A hearty, classic beef stew made with tender chuck roast, root vegetables, and a rich, savory broth — perfect for cozy dinners or make-ahead meals.
2 lbs beef chuck, cut into 1½-inch cubes
2 tbsp vegetable oil
Salt and black pepper
1 large yellow onion, chopped
3 cloves garlic, minced
2 tbsp tomato paste
4 cups beef broth (low sodium)
2 bay leaves
4 sprigs fresh thyme
3 carrots, peeled and sliced
3 Yukon gold potatoes, cubed
Optional: 1 tbsp Worcestershire sauce
Optional: 1 tbsp flour or cornstarch (to thicken)
Fresh parsley, chopped (for garnish)
Heat oil in a Dutch oven over medium-high heat. Season beef and sear in batches until browned. Set aside.
Sauté onion in the same pot for 5–7 minutes. Add garlic and cook 1 minute more.

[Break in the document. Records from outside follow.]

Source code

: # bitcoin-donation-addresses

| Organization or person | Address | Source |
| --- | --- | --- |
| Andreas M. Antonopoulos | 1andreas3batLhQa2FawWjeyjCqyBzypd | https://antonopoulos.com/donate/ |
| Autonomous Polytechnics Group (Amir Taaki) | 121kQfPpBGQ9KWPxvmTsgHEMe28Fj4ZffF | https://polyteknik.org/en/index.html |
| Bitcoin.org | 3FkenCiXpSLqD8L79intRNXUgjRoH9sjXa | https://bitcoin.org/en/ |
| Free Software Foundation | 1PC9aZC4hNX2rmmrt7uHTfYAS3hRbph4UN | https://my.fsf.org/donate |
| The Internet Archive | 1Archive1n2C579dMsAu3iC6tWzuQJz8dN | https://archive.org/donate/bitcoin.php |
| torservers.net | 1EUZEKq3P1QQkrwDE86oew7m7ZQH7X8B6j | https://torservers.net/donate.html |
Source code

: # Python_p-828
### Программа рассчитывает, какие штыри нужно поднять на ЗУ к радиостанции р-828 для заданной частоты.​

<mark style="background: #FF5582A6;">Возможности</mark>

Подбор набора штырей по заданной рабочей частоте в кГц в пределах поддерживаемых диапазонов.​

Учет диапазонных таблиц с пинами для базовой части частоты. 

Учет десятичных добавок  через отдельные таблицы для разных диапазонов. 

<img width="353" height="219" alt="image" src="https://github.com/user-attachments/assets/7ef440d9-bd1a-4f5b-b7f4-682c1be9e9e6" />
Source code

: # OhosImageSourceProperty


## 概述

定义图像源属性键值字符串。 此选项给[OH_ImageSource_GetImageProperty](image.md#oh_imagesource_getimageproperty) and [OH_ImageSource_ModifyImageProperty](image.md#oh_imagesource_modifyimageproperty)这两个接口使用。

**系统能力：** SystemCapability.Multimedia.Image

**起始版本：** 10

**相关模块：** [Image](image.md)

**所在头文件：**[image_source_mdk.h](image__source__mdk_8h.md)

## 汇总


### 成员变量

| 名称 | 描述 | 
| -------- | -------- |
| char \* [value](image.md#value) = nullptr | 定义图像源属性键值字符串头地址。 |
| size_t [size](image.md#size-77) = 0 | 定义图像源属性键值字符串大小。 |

Stir in tomato paste and cook until darkened. Deglaze with broth or wine.
Return beef to pot. Add broth, bay leaves, thyme, and Worcestershire. Simmer, covered, 1½ to 2 hours.
Add carrots and potatoes. Simmer uncovered 30–40 minutes until vegetables are tender.
If desired, stir in thickener and simmer 10 more minutes.
Remove herbs. Adjust seasoning and garnish with parsley. Serve warm.